* **INPUT DATA**:
=== Section Start ===

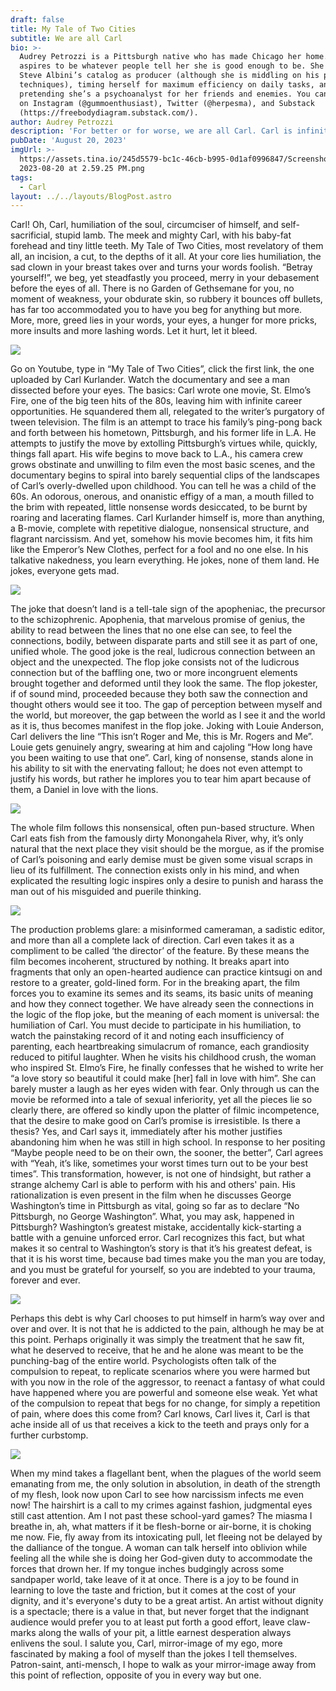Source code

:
 ```yaml
---
draft: false
title: My Tale of Two Cities
subtitle: We are all Carl
bio: >-
  Audrey Petrozzi is a Pittsburgh native who has made Chicago her home. She
  aspires to be whatever people tell her she is good enough to be. She enjoys
  Steve Albini’s catalog as producer (although she is middling on his production
  techniques), timing herself for maximum efficiency on daily tasks, and
  pretending she’s a psychoanalyst for her friends and enemies. You can find her
  on Instagram (@gummoenthusiast), Twitter (@herpesma), and Substack
  (https://freebodydiagram.substack.com/).
author: Audrey Petrozzi
description: 'For better or for worse, we are all Carl. Carl is infinite'
pubDate: 'August 20, 2023'
imgUrl: >-
  https://assets.tina.io/245d5579-bc1c-46cb-b995-0d1af0996847/Screenshot
  2023-08-20 at 2.59.25 PM.png
tags:
  - Carl
layout: ../../layouts/BlogPost.astro
---
```


Carl! Oh, Carl, humiliation of the soul, circumciser of himself, and self-sacrificial, stupid
lamb. The meek and mighty Carl, with his baby-fat forehead and tiny little teeth. My Tale of Two
Cities, most revelatory of them all, an incision, a cut, to the depths of it all. At your core lies
humiliation, the sad clown in your breast takes over and turns your words foolish. “Betray
yourself!”, we beg, yet steadfastly you proceed, merry in your debasement before the eyes of all.
There is no Garden of Gethsemane for you, no moment of weakness, your obdurate skin, so
rubbery it bounces off bullets, has far too accommodated you to have you beg for anything but
more. More, more, greed lies in your words, your eyes, a hunger for more pricks, more insults
and more lashing words. Let it hurt, let it bleed.

![](</image9 (2).jpeg>)


Go on Youtube, type in “My Tale of Two Cities”, click the first link, the one uploaded by
Carl Kurlander. Watch the documentary and see a man dissected before your eyes. The basics:
Carl wrote one movie, St. Elmo’s Fire, one of the big teen hits of the 80s, leaving him with
infinite career opportunities. He squandered them all, relegated to the writer’s purgatory of tween
television. The film is an attempt to trace his family’s ping-pong back and forth between his
hometown, Pittsburgh, and his former life in L.A. He attempts to justify the move by extolling
Pittsburgh’s virtues while, quickly, things fall apart. His wife begins to move back to L.A., his
camera crew grows obstinate and unwilling to film even the most basic scenes, and the
documentary begins to spiral into barely sequential clips of the landscapes of Carl’s
overly-dwelled upon childhood. You can tell he was a child of the 60s. An odorous, onerous, and
onanistic effigy of a man, a mouth filled to the brim with repeated, little nonsense words
desiccated, to be burnt by roaring and lacerating flames. Carl Kurlander himself is, more than
anything, a B-movie, complete with repetitive dialogue, nonsensical structure, and flagrant
narcissism. And yet, somehow his movie becomes him, it fits him like the Emperor’s New
Clothes, perfect for a fool and no one else. In his talkative nakedness, you learn everything. He
jokes, none of them land. He jokes, everyone gets mad.

![](</image2 (2).jpeg>)


The joke that doesn’t land is a tell-tale sign of the apopheniac, the precursor to the
schizophrenic. Apophenia, that marvelous promise of genius, the ability to read between the lines
that no one else can see, to feel the connections, bodily, between disparate parts and still see it as
part of one, unified whole. The good joke is the real, ludicrous connection between an object and
the unexpected. The flop joke consists not of the ludicrous connection but of the baffling one,
two or more incongruent elements brought together and deformed until they look the same. The
flop jokester, if of sound mind, proceeded because they both saw the connection and thought
others would see it too. The gap of perception between myself and the world, but moreover, the
gap between the world as I see it and the world as it is, thus becomes manifest in the flop joke.
Joking with Louie Anderson, Carl delivers the line “This isn’t Roger and Me, this is Mr. Rogers
and Me”. Louie gets genuinely angry, swearing at him and cajoling “How long have you been
waiting to use that one”. Carl, king of nonsense, stands alone in his ability to sit with the
enervating fallout; he does not even attempt to justify his words, but rather he implores you to
tear him apart because of them, a Daniel in love with the lions.

![](</image10 (1).jpeg>)


The whole film follows this nonsensical, often pun-based structure. When Carl eats fish
from the famously dirty Monongahela River, why, it’s only natural that the next place they visit
should be the morgue, as if the promise of Carl’s poisoning and early demise must be given some
visual scraps in lieu of its fulfillment. The connection exists only in his mind, and when
explicated the resulting logic inspires only a desire to punish and harass the man out of his
misguided and puerile thinking.

![](</image7 (1).jpeg>)


The production problems glare: a misinformed cameraman, a sadistic editor, and more
than all a complete lack of direction. Carl even takes it as a compliment to be called ‘the
director’ of the feature. By these means the film becomes incoherent, structured by nothing. It
breaks apart into fragments that only an open-hearted audience can practice kintsugi on and
restore to a greater, gold-lined form. For in the breaking apart, the film forces you to examine its
semes and its seams, its basic units of meaning and how they connect together. We have already
seen the connections in the logic of the flop joke, but the meaning of each moment is universal:
the humiliation of Carl. You must decide to participate in his humiliation, to watch the
painstaking record of it and noting each insufficiency of parenting, each heartbreaking
simulacrum of romance, each grandiosity reduced to pitiful laughter. When he visits his
childhood crush, the woman who inspired St. Elmo’s Fire, he finally confesses that he wished to
write her “a love story so beautiful it could make \[her] fall in love with him”. She can barely
muster a laugh as her eyes widen with fear. Only through us can the movie be reformed into a
tale of sexual inferiority, yet all the pieces lie so clearly there, are offered so kindly upon the
platter of filmic incompetence, that the desire to make good on Carl’s promise is irresistible.
Is there a thesis? Yes, and Carl says it, immediately after his mother justifies abandoning
him when he was still in high school. In response to her positing “Maybe people need to be on
their own, the sooner, the better”, Carl agrees with “Yeah, it’s like, sometimes your worst times
turn out to be your best times”. This transformation, however, is not one of hindsight, but rather a
strange alchemy Carl is able to perform with his and others' pain. His rationalization is even
present in the film when he discusses George Washington’s time in Pittsburgh as vital, going so
far as to declare “No Pittsburgh, no George Washington”. What, you may ask, happened in
Pittsburgh? Washington’s greatest mistake, accidentally kick-starting a battle with a genuine
unforced error. Carl recognizes this fact, but what makes it so central to Washington’s story is
that it’s his greatest defeat, is that it is his worst time, because bad times make you the man you
are today, and you must be grateful for yourself, so you are indebted to your trauma, forever and
ever.

![](</image8 (2).jpeg>)


Perhaps this debt is why Carl chooses to put himself in harm’s way over and over and
over. It is not that he is addicted to the pain, although he may be at this point. Perhaps originally
it was simply the treatment that he saw fit, what he deserved to receive, that he and he alone was
meant to be the punching-bag of the entire world. Psychologists often talk of the compulsion to
repeat, to replicate scenarios where you were harmed but with you now in the role of the
aggressor, to reenact a fantasy of what could have happened where you are powerful and
someone else weak. Yet what of the compulsion to repeat that begs for no change, for simply a
repetition of pain, where does this come from? Carl knows, Carl lives it, Carl is that ache inside
all of us that receives a kick to the teeth and prays only for a further curbstomp.

![](</image6 (4).jpeg>)

When my mind takes a flagellant bent, when the plagues of the world seem emanating from me, the only solution in absolution, in death of the strength of my flesh, look now upon Carl to see how narcissism infects me even now! The hairshirt is a call to my crimes against fashion, judgmental eyes still cast attention. Am I not past these school-yard games? The miasma I breathe in, ah, what matters if it be flesh-borne or air-borne, it is choking me now. Fie, fly away from its intoxicating pull, let fleeing not be delayed by the dalliance of the tongue. A woman can talk herself into oblivion while feeling all the while she is doing her God-given duty to accommodate the forces that drown her. If my tongue inches budgingly across some sandpaper world, take leave of it at once. There is a joy to be found in learning to love the taste and friction, but it comes at the cost of your dignity, and it's everyone's duty to be a great artist. An artist without dignity is a spectacle; there is a value in that, but never forget that the indignant audience would prefer you to at least put forth a good effort, leave claw-marks along the walls of your pit, a little earnest desperation always enlivens the soul. I salute you, Carl, mirror-image of my ego, more fascinated by making a fool of myself than the jokes I tell themselves. Patron-saint, anti-mensch, I hope to walk as your mirror-image away from this point of reflection, opposite of you in every way but one.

=== Section End ===

* **WHAT YOU HAVE TO DO**:
Using the records, work out how many lines include "rather", and reply with that number alone.

* **THE COMPLETED TASK**:
2